**RECORDS FOR THE EXERCISE**.
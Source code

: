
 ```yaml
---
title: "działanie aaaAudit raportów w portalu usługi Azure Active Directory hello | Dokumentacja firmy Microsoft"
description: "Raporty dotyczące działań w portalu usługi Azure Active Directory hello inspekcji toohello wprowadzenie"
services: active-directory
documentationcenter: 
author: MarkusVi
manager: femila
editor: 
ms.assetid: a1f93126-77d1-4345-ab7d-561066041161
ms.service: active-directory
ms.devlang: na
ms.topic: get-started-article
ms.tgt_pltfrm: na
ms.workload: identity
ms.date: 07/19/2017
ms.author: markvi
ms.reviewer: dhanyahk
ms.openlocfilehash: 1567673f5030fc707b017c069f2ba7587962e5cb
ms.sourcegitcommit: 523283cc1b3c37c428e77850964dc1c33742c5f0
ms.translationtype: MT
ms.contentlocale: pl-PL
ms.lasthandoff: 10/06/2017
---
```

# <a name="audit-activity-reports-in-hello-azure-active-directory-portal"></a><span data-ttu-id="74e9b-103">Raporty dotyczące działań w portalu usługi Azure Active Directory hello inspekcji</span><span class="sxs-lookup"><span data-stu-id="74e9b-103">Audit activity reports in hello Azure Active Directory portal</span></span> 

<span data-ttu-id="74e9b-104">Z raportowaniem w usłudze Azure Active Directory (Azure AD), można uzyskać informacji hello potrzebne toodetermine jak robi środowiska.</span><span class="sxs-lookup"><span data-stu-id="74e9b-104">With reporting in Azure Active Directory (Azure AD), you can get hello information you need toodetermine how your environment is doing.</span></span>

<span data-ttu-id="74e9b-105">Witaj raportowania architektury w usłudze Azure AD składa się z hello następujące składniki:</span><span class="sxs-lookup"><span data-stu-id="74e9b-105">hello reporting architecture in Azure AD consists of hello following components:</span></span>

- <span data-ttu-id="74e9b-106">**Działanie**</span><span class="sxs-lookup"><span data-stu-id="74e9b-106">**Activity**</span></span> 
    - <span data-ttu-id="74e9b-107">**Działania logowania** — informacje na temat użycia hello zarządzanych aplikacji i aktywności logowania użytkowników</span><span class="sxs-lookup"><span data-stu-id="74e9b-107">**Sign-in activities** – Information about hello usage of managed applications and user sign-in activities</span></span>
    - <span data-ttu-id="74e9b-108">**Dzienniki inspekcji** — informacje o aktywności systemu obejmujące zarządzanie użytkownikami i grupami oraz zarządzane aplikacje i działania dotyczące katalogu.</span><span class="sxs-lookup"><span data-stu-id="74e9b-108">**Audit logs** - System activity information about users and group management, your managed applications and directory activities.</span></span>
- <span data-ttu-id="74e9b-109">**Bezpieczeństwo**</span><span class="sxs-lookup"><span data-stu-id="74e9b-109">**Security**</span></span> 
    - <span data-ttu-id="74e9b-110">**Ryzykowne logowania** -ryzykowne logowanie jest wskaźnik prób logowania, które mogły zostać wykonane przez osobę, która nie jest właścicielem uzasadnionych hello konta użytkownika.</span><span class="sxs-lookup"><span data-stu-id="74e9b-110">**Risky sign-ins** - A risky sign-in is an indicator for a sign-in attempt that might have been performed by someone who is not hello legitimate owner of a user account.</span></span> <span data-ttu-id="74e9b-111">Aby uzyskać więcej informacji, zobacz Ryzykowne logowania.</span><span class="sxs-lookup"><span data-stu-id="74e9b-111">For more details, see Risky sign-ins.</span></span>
--
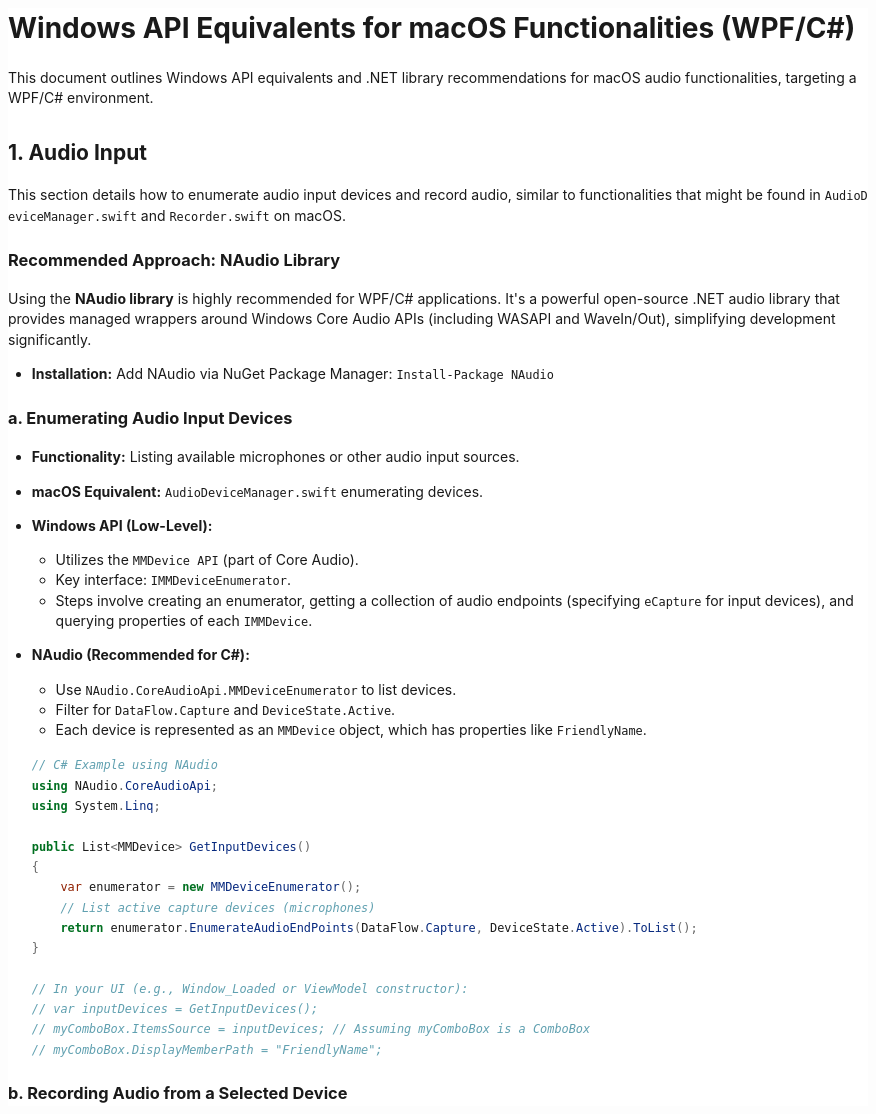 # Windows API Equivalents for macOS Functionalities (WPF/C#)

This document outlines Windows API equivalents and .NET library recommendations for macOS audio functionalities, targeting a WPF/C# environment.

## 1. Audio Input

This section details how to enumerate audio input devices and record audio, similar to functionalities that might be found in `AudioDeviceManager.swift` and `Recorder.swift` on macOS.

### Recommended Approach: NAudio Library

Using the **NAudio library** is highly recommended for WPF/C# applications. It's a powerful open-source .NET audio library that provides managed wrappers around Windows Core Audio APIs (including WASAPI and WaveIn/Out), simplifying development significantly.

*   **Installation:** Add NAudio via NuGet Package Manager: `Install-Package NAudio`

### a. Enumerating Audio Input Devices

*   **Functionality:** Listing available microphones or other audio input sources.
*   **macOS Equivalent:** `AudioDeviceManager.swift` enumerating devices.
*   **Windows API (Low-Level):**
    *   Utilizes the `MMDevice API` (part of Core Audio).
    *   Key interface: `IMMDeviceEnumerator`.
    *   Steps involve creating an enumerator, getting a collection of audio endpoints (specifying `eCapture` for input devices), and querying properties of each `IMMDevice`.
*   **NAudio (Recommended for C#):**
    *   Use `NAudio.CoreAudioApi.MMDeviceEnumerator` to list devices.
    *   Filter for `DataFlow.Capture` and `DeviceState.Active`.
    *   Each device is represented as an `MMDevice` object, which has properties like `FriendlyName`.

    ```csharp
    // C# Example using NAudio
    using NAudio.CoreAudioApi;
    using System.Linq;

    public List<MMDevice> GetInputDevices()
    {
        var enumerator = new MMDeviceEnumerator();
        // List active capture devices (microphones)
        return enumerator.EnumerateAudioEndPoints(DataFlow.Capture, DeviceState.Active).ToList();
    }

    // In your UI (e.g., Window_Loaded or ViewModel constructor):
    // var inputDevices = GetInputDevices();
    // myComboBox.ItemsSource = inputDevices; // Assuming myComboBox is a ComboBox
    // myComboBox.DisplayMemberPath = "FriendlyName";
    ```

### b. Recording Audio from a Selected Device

**TASK REQUIREMENTS**. For every line above with the word "AudioDeviceManager" in it, make a copy.

**EXPECTED ANSWER**.
This section details how to enumerate audio input devices and record audio, similar to functionalities that might be found in `AudioDeviceManager.swift` and `Recorder.swift` on macOS.
*   **macOS Equivalent:** `AudioDeviceManager.swift` enumerating devices.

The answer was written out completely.